▶ EXERCISE INSTRUCTIONS
Go through the data below and return each line containing the word "implies".

Collected data
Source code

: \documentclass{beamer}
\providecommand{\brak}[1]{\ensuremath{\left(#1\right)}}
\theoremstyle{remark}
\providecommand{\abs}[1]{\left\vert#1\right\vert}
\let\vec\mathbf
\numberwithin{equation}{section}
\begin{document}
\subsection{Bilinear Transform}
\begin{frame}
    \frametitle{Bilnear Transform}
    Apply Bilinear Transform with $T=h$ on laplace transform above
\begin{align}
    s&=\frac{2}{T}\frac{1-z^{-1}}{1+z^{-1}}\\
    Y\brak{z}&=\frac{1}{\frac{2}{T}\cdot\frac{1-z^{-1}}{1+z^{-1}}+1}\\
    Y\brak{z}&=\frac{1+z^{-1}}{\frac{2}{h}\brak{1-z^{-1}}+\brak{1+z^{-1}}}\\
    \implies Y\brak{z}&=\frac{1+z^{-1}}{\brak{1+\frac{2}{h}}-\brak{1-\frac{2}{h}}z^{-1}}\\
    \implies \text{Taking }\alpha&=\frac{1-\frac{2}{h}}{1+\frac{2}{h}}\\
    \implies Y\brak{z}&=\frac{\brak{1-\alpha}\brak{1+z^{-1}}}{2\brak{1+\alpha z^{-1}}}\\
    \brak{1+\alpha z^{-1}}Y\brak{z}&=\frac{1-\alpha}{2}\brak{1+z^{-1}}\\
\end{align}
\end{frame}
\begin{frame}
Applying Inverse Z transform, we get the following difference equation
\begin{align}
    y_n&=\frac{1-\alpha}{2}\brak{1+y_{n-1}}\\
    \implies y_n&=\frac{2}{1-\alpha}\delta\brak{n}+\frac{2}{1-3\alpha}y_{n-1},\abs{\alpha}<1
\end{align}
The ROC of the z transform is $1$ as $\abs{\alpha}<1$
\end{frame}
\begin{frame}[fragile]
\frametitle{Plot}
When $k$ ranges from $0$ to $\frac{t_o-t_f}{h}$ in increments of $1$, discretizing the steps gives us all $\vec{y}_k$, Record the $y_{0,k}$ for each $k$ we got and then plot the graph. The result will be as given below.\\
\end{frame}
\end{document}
---
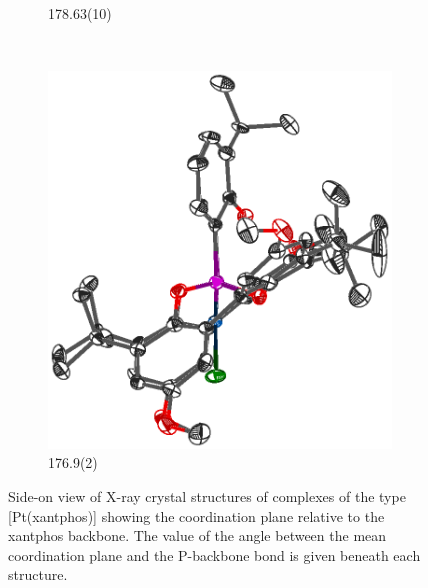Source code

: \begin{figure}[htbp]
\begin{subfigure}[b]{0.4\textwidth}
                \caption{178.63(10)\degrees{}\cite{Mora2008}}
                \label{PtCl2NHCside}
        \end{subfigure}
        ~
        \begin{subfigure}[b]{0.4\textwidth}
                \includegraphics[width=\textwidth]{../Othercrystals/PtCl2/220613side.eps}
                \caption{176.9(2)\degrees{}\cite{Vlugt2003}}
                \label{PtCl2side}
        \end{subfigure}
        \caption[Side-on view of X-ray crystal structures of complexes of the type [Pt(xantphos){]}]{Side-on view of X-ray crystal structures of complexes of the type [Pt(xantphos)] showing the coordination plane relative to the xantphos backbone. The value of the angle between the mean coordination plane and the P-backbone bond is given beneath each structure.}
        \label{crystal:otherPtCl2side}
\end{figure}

▶ RESULT OF THE EXERCISE
    \implies Y\brak{z}&=\frac{1+z^{-1}}{\brak{1+\frac{2}{h}}-\brak{1-\frac{2}{h}}z^{-1}}\\
    \implies \text{Taking }\alpha&=\frac{1-\frac{2}{h}}{1+\frac{2}{h}}\\
    \implies Y\brak{z}&=\frac{\brak{1-\alpha}\brak{1+z^{-1}}}{2\brak{1+\alpha z^{-1}}}\\
    \implies y_n&=\frac{2}{1-\alpha}\delta\brak{n}+\frac{2}{1-3\alpha}y_{n-1},\abs{\alpha}<1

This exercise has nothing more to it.